[Records shown]:
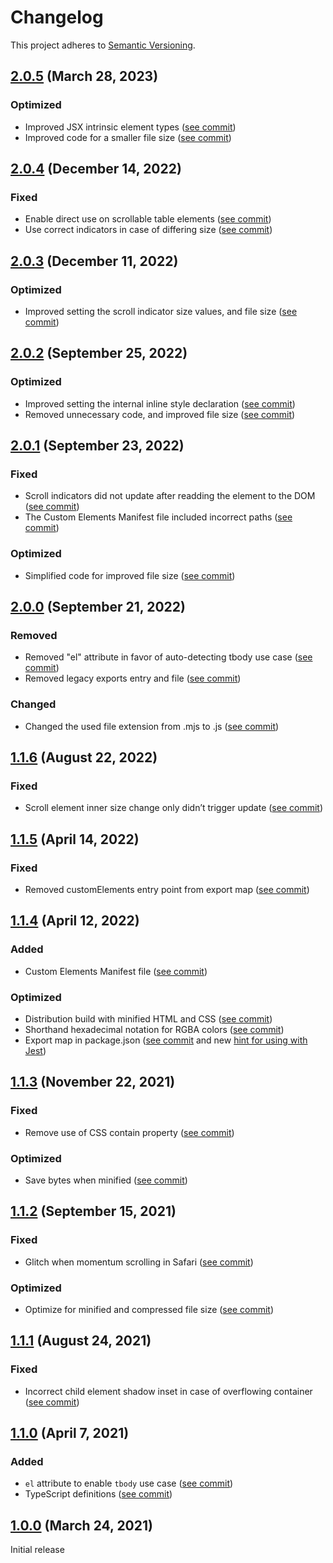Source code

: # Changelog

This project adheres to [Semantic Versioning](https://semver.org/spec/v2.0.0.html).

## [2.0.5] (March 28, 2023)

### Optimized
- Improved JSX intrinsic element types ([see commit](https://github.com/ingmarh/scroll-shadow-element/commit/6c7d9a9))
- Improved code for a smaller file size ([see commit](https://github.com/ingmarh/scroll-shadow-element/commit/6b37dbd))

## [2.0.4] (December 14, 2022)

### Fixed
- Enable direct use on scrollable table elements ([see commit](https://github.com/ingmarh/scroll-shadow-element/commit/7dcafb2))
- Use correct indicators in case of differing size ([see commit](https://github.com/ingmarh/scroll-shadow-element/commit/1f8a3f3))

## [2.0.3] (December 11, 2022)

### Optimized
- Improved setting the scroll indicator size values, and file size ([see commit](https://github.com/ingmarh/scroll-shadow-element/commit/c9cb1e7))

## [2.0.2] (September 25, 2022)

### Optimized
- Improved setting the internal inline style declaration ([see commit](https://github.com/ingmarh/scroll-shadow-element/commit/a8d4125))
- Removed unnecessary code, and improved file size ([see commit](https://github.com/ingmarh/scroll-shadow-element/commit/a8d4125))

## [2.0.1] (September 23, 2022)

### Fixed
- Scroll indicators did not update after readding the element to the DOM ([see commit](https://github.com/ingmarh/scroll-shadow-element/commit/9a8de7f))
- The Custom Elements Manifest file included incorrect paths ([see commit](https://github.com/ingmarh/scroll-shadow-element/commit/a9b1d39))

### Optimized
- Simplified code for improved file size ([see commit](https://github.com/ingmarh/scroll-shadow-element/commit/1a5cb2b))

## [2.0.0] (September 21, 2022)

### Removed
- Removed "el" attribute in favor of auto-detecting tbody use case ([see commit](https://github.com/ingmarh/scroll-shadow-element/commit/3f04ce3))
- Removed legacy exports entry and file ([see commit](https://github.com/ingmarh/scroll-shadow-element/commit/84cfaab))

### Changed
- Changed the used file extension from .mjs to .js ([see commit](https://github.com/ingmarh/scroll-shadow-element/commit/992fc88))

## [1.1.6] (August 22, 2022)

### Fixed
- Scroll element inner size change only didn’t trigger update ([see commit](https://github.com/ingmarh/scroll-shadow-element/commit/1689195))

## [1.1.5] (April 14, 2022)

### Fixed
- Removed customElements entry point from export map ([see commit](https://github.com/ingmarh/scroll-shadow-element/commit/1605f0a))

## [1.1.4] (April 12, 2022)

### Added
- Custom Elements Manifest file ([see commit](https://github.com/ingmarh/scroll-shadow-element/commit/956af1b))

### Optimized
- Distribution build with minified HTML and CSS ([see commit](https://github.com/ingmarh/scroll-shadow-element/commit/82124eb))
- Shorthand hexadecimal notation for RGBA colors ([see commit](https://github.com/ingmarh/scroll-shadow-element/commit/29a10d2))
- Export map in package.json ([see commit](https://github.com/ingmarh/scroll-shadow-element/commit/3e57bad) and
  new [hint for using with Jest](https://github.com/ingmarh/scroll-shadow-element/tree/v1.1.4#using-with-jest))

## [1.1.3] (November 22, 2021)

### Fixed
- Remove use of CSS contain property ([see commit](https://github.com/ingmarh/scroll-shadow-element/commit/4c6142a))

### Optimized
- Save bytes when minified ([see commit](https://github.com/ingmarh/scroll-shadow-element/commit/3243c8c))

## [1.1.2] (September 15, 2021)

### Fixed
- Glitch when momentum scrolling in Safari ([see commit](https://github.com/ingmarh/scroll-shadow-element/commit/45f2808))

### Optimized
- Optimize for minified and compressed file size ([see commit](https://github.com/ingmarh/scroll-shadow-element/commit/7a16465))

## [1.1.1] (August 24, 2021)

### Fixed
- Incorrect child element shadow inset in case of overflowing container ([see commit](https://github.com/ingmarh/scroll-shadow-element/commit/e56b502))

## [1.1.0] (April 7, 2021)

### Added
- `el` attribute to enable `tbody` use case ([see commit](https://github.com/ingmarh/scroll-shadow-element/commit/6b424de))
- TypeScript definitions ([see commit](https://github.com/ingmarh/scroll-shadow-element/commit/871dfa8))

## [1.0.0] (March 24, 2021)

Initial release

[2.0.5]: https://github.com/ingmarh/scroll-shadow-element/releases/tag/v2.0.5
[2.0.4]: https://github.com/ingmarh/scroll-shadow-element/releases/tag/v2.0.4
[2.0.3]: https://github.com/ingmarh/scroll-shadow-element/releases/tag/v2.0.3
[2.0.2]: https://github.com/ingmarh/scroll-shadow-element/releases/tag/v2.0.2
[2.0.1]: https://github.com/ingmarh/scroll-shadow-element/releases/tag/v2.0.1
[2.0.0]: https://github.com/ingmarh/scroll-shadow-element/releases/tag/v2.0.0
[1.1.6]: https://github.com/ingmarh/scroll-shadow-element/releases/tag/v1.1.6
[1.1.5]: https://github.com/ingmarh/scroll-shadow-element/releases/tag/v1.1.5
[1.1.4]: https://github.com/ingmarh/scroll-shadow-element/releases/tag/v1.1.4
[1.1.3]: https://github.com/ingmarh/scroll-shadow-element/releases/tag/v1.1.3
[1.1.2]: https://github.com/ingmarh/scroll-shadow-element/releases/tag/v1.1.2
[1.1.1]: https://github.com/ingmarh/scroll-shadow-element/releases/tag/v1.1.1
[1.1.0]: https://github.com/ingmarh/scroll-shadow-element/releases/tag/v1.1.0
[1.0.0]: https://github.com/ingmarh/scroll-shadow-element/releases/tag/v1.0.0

[Work instruction]: Please copy every line of the data that carries the string "April".

[Answer space]:
## [1.1.5] (April 14, 2022)
## [1.1.4] (April 12, 2022)
## [1.1.0] (April 7, 2021)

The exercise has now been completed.